- **WORK INSTRUCTION**:
The lines of the records that include "dans" should all be copied.

########

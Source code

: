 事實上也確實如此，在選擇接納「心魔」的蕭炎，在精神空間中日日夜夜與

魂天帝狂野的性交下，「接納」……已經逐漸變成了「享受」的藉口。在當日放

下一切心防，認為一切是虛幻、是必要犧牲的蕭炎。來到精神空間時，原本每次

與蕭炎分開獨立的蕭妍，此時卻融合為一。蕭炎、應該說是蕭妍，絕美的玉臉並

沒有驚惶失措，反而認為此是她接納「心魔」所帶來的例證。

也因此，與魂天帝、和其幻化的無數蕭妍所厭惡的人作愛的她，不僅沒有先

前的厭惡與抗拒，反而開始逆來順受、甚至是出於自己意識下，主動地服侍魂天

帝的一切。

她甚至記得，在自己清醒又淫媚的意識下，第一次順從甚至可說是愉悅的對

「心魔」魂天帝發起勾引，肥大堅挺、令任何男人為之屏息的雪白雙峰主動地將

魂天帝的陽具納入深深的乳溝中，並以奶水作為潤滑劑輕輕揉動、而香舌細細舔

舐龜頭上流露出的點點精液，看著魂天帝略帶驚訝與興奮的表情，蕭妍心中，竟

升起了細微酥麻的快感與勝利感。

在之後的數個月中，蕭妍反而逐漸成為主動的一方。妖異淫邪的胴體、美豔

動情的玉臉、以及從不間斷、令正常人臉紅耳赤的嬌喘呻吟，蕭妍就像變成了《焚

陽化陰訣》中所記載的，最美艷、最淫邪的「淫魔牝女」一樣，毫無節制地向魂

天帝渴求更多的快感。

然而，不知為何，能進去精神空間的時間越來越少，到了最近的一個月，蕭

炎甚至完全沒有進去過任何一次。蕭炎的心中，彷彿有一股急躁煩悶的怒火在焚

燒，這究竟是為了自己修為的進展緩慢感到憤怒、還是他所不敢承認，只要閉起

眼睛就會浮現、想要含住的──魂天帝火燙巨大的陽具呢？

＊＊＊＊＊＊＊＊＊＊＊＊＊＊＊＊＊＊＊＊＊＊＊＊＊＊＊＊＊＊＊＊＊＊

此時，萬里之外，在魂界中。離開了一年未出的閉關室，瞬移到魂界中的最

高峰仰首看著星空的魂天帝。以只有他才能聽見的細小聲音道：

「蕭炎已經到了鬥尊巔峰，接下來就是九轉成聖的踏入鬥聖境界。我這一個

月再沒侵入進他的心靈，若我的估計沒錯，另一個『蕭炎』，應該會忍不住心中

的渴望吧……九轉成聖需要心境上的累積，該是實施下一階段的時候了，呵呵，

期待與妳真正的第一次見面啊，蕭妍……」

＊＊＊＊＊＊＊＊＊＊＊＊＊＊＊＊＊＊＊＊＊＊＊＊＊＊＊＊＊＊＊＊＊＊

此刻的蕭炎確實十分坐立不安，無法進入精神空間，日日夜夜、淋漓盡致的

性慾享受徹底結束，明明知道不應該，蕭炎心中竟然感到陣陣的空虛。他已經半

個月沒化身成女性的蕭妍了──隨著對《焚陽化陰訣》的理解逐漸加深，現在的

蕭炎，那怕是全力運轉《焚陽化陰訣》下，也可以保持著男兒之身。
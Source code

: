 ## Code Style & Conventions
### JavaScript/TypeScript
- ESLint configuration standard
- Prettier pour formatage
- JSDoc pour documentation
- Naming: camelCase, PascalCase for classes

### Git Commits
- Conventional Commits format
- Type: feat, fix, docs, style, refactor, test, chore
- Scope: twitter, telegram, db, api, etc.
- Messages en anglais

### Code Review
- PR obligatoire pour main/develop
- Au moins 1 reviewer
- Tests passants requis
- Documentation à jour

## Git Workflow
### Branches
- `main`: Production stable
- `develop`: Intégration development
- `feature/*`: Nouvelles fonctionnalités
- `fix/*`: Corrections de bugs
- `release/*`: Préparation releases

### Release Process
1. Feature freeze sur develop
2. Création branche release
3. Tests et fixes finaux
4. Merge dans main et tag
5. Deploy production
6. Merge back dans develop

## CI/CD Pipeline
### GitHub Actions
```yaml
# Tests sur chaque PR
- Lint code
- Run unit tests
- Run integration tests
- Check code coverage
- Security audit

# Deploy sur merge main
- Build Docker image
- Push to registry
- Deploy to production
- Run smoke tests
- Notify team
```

########

- **YOUR SOLUTION**:
4. Merge dans main et tag
6. Merge back dans develop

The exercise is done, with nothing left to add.